* _About this task_
Nothing but the lines from the one containing "6 juillet 2020" through the final line of the data should be repeated, and each must be exact.

Collected data entries:

^^^^

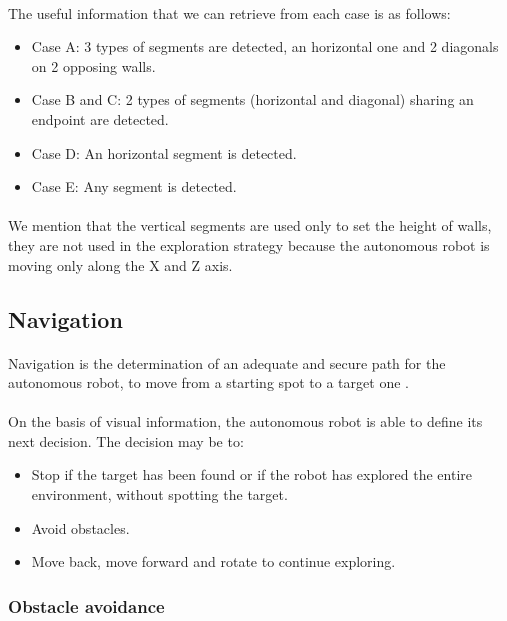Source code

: \documentclass[12pt]{report}
\begin{document}
 \paragraph{}
 The useful information that we can retrieve from each case is as follows:
 \begin{itemize}
 	\item Case A: 3 types of segments are detected, an horizontal one and 2 diagonals on 2 opposing walls.
 	\item Case B and C: 2 types of segments (horizontal and diagonal) sharing an endpoint are detected.
 	\item Case D: An horizontal segment is detected.
 	\item Case E: Any segment is detected.
 	
 \end{itemize}
 \paragraph{}
 We mention that the vertical segments are used only to set the height of walls, they are not used in the exploration strategy because the autonomous robot is moving only along the X and Z axis.
 \subsection{Navigation}
     \paragraph{}
 Navigation is the determination of an adequate and secure path for the autonomous robot, to move from a starting spot to a target one \cite{bonin-font_visual_2008}.
 \paragraph{}
 On the basis of visual information, the autonomous robot is able to define its next decision. The decision may be to:
 \begin{itemize}
 	\item Stop if the target has been found or if the robot has explored the entire environment, without spotting the target.
 	\item Avoid obstacles.
 	\item Move back, move forward and rotate to continue exploring.
 \end{itemize}

\subsubsection{Obstacle avoidance}
\end{document}

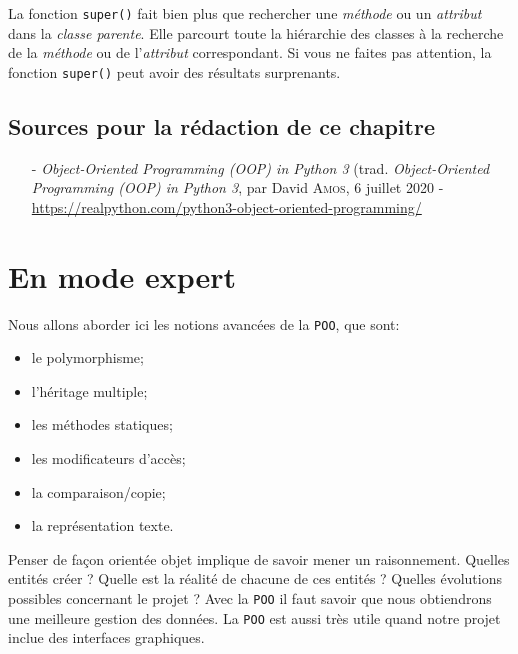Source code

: \documentclass[a4paper,11pt]{book}
\begin{document}
La fonction \texttt{super()} fait bien plus que rechercher une \textit{méthode} ou un \textit{attribut} dans la \textit{classe parente}. Elle parcourt toute la hiérarchie des classes à la recherche de la \textit{méthode} ou de l'\textit{attribut} correspondant. Si vous ne faites pas attention, la fonction \texttt{super()} peut avoir des résultats surprenants.
\medskip

\section*{Sources pour la rédaction de ce chapitre}
\begin{itemize}
	\item[-] \textit{Object-Oriented Programming (OOP) in Python 3} (trad. \textit{Object-Oriented Programming (OOP) in Python 3}, par David \textsc{Amos}, 6 juillet 2020 - \\ \url{https://realpython.com/python3-object-oriented-programming/}
\end{itemize}
\medskip

\chapter{En mode expert}
Nous allons aborder ici les notions avancées de la \texttt{POO}, que sont:
\begin{itemize}
	\item le polymorphisme;
	\item l'héritage multiple;
	\item les méthodes statiques;
	\item les modificateurs d'accès;
	\item la comparaison/copie;
	\item la représentation texte.
\end{itemize}
\medskip

Penser de façon orientée objet implique de savoir mener un raisonnement. Quelles entités créer ? Quelle est la réalité de chacune de ces entités ? Quelles évolutions possibles concernant le projet ? Avec la \texttt{POO} il faut savoir que nous obtiendrons une meilleure gestion des données. La \texttt{POO} est aussi très utile quand notre projet inclue des interfaces graphiques.
\medskip
\end{document}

^^^^

* _Answer_
	\item[-] \textit{Object-Oriented Programming (OOP) in Python 3} (trad. \textit{Object-Oriented Programming (OOP) in Python 3}, par David \textsc{Amos}, 6 juillet 2020 - \\ \url{https://realpython.com/python3-object-oriented-programming/}
\end{itemize}
\medskip

\chapter{En mode expert}
Nous allons aborder ici les notions avancées de la \texttt{POO}, que sont:
\begin{itemize}
	\item le polymorphisme;
	\item l'héritage multiple;
	\item les méthodes statiques;
	\item les modificateurs d'accès;
	\item la comparaison/copie;
	\item la représentation texte.
\end{itemize}
\medskip

Penser de façon orientée objet implique de savoir mener un raisonnement. Quelles entités créer ? Quelle est la réalité de chacune de ces entités ? Quelles évolutions possibles concernant le projet ? Avec la \texttt{POO} il faut savoir que nous obtiendrons une meilleure gestion des données. La \texttt{POO} est aussi très utile quand notre projet inclue des interfaces graphiques.
\medskip
\end{document}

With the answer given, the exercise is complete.